Sanjay loves playing with patterns. He marks five dates in a calendar that form the shape of a plus sign (\(+\)). The shape consists of a central date(represented as \(n\)), the date directly above it, the date directly below it, the date to its left, and the date to its right.

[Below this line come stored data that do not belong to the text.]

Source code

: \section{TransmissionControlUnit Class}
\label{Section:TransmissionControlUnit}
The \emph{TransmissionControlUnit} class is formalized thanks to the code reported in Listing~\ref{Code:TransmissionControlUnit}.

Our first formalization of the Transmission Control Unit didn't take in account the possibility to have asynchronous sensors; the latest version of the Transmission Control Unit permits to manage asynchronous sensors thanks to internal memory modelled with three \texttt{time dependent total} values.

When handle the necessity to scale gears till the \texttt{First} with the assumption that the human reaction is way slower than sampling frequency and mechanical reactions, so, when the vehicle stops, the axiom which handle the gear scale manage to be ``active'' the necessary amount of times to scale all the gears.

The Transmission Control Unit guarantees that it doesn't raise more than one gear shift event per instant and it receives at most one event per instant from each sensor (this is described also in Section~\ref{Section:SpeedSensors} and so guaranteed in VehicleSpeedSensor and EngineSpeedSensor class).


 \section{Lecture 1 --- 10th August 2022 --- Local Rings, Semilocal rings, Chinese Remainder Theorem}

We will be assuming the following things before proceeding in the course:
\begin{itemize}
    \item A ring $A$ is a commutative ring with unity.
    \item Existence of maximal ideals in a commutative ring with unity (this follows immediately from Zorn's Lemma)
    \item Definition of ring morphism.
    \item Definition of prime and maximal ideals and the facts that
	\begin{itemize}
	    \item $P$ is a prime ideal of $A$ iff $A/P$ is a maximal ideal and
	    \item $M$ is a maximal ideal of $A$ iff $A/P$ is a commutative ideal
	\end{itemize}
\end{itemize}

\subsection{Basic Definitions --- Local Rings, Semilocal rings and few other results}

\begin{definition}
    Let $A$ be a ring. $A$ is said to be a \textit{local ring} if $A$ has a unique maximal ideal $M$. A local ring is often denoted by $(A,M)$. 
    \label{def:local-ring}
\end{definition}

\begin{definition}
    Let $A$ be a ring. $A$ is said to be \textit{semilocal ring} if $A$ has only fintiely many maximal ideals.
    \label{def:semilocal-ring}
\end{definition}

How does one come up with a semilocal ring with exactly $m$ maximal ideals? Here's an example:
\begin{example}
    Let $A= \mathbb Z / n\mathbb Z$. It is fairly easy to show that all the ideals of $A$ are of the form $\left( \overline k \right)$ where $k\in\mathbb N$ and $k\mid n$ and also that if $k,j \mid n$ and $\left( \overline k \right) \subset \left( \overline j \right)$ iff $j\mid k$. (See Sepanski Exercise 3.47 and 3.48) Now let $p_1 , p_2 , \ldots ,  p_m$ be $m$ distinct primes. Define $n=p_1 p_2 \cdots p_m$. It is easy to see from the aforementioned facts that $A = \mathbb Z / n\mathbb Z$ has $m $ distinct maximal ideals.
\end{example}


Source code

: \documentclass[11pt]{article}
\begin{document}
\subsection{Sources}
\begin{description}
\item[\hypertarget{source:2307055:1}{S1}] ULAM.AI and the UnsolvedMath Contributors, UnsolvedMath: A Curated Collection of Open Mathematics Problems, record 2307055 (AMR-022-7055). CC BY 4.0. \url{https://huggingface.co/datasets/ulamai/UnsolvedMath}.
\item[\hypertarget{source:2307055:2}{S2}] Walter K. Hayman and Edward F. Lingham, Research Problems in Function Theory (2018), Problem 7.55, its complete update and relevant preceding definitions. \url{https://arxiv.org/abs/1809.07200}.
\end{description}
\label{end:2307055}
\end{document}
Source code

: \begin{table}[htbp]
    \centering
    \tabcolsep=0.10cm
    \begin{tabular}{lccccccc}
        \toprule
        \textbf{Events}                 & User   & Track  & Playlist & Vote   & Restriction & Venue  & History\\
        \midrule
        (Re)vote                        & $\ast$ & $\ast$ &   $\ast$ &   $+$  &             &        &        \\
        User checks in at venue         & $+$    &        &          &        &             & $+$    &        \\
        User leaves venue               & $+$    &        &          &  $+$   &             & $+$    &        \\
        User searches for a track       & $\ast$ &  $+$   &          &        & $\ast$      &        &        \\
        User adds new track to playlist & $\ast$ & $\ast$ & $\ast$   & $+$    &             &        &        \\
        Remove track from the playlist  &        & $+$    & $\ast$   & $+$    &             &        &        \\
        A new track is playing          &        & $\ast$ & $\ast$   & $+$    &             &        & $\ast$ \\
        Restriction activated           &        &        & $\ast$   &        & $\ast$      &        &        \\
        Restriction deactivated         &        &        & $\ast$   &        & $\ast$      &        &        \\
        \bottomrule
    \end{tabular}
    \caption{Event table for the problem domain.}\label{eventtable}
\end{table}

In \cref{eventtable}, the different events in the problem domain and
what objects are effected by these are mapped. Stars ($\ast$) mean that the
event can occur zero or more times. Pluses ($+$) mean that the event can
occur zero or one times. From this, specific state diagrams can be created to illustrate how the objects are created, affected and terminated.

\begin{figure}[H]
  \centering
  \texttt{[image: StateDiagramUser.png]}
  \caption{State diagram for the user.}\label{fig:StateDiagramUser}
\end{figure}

| Sun | Mon | Tue | Wed | Thu | Fri | Sat |
| \(1\) | \(2\) | \(3\) | \(4\) | \(5\) | \(6\) | \(7\) |
| \(8\) | \(9\) | \(10\) | \(11\) | \(12\) | \(13\) | \(14\) |
| \(15\) | \(16\) | \(17\) | \(18\) | \(19\) | \(20\) | \(21\) |
1. Sanjay finds that the sum of all five dates in his plus sign is 60. The value of the central date(\(n\)) is
2. What will be the new sum of \(5\) dates if he changes the shape from a plus sign (\(+\)) to an "X" shape using the four immediate diagonal neighbors around the center date \(11\).
3. Consider any \(3 \times 3\) calendar grid. Let \(S_{1}\) be the sum of the top-left and bottom-right numbers. Let \(S_{2}\) be the sum of the top-right and bottom-left numbers. Which statement is true?
4. In a leap year, January \(1^{st}\) falls on a Tuesday. On what day of the week will February \(1^{st}\) of that same year fall?